AURORE
Je m'appelle Guillaume et depuis quelques jours
Je viens de reprendre la direction du collège.
Cette année je suis en quatrième et j'ai donc quelques repères
Dans ce quartier que chantait Claude Nougaro,
Ce poète jazzy qui avait grandi ici à coté de la cité
Où les frangins de Zebda avaient poussé.
Je l'avais croisée parfois dans la cour,
Assise sur un banc à gratter quelques arpèges.
Moi aussi je jouais un peu de la guitare que m'avait offerte mon père
Et je m'aventurais déjà à quelques solos.
Elle jouait des reprises dont je reconnaissais les sonorités,
Une musique triste et bluesy qui moi aussi m'avait inspirée.
Ses parents avaient emménagé durant l'été dans notre tour.
Ils avaient monté jusqu'au troisième, tel un manège,
Leurs valises et quelques cartons marqués fragile en repère.
Monopolisant l'ascenseur une journée où le soleil chauffait trop,
Elle ne prenait jamais l'escalier comme si elle en était exemptée.
Elle était plus jeune que moi et devait commencer la sixième à la rentrée.
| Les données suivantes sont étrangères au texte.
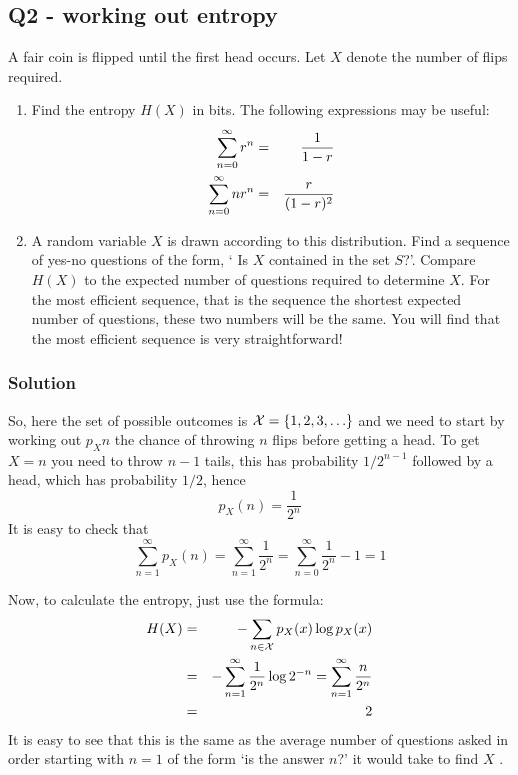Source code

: \documentclass[12pt]{article}
\begin{document}
\subsection*{Q2 - working out entropy}

A fair coin is flipped until the first head occurs. Let $X$ denote the
number of flips required.
\begin{enumerate}
\item Find the entropy $H(X)$ in bits. The following expressions may be useful:\begin{eqnarray}
\sum_{n=0}^{\infty} r^n&=&\frac{1}{1-r}\cr
\sum_{n=0}^{\infty}nr^n&=&\frac{r}{(1-r)^2}
\end{eqnarray}
\item A random variable $X$ is drawn according to this
  distribution. Find a sequence of yes-no questions of the form, \lq
  Is $X$ contained in the set $S$?\rq{}. Compare $H(X)$ to the
  expected number of questions required to determine $X$. For the most
  efficient sequence, that is the sequence the shortest expected
  number of questions, these two numbers will be the same. You will
  find that the most efficient sequence is very straightforward!
\end{enumerate}

\subsubsection*{Solution}

So, here the set of possible outcomes is ${\cal X}=\{1,2,3,\ldots\}$ and we need to start by working out $p_X{n}$ the chance of throwing $n$ flips before getting a head. To get $X=n$ you need to throw $n-1$ tails, this has probability $1/2^{n-1}$ followed by a head, which has probability $1/2$, hence
\begin{equation}
p_X(n)=\frac{1}{2^n}
\end{equation}
It is easy to check that 
\begin{equation}
\sum_{n=1}^{\infty}p_X(n)=\sum_{n=1}^{\infty}\frac{1}{2^n}=\sum_{n=0}^{\infty}\frac{1}{2^n}-1=1
\end{equation}

Now, to calculate the entropy, just use the formula:
\begin{eqnarray}
H(X)&=&-\sum_{n\in {\cal X}}p_X(x)\log{p_X(x)}\cr
    &=&-\sum_{n=1}^{\infty}\frac{1}{2^n}\log{2^{-n}}=\sum_{n=1}^\infty\frac{n}{2^n}\cr
&=&2
\end{eqnarray}
It is easy to see that this is the same as the average number of questions asked in order starting with $n=1$ of the form \lq is the answer $n$?\rq{} it would take to find $X$ .
\end{document}
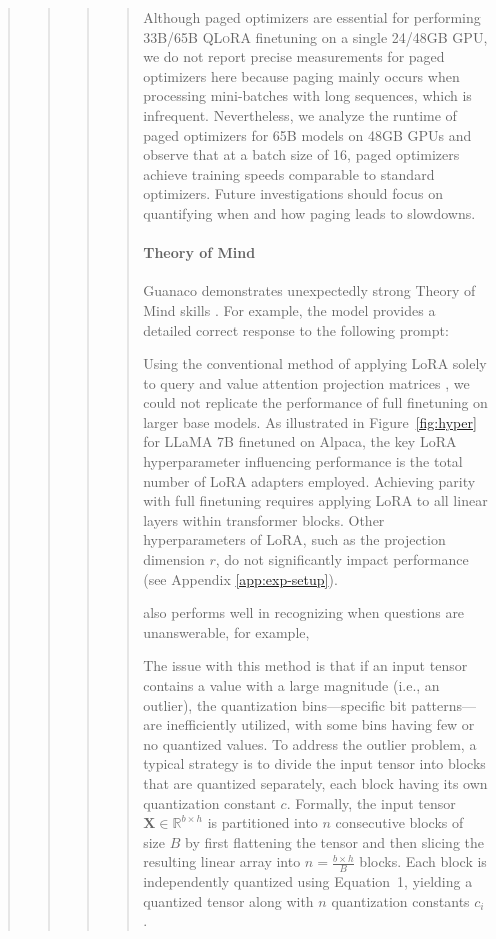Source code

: \begin{quote}
\begin{quote}
\begin{quote}
\begin{quote}
Although paged optimizers are essential for performing 33B/65B \textsc{QLoRA} finetuning on a single 24/48GB GPU, we do not report precise measurements for paged optimizers here because paging mainly occurs when processing mini-batches with long sequences, which is infrequent. Nevertheless, we analyze the runtime of paged optimizers for 65B models on 48GB GPUs and observe that at a batch size of 16, paged optimizers achieve training speeds comparable to standard optimizers. Future investigations should focus on quantifying when and how paging leads to slowdowns.

\paragraph{Theory of Mind} {Guanaco} demonstrates unexpectedly strong Theory of Mind skills \cite{nematzadeh2018evaluating, sap2022neural}. For example, the model provides a detailed correct response to the following prompt:

Using the conventional method of applying LoRA solely to query and value attention projection matrices \citep{hu2021lora}, we could not replicate the performance of full finetuning on larger base models. As illustrated in Figure~\ref{fig:hyper} for LLaMA 7B finetuned on Alpaca, the key LoRA hyperparameter influencing performance is the total number of LoRA adapters employed. Achieving parity with full finetuning requires applying LoRA to all linear layers within transformer blocks. Other hyperparameters of LoRA, such as the projection dimension $r$, do not significantly impact performance (see Appendix \ref{app:exp-setup}).

 also performs well in recognizing when questions are unanswerable, for example,

The issue with this method is that if an input tensor contains a value with a large magnitude (i.e., an outlier), the quantization bins—specific bit patterns—are inefficiently utilized, with some bins having few or no quantized values. To address the outlier problem, a typical strategy is to divide the input tensor into blocks that are quantized separately, each block having its own quantization constant $c$. Formally, the input tensor $\mathbf{X} \in \mathbb{R}^{b \times h}$ is partitioned into $n$ consecutive blocks of size $B$ by first flattening the tensor and then slicing the resulting linear array into $n = \frac{b \times h}{B}$ blocks. Each block is independently quantized using Equation~1, yielding a quantized tensor along with $n$ quantization constants $c_i$.



\end{quote}
\end{quote}
\end{quote}
\end{quote}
Au loin je l'aperçus pendant que je remontais tranquillou
L'avenue des Minimes jusqu'au passage piéton au bout.
Elle n'avait pas l'air d'oser traverser
Et le sac sur son dos courbé semblait peser.
Les autos, vélos, motos ne cherchaient pas à s'arrêter.
Son comportement en m'approchant m'apparut craintif,
Je tendis la main vers le premier véhicule, en mode un peu agressif
Il nous laissa nous engager arborant un visage peu expressif.
Il repartit sans nous regarder, j'espère un peu honteux !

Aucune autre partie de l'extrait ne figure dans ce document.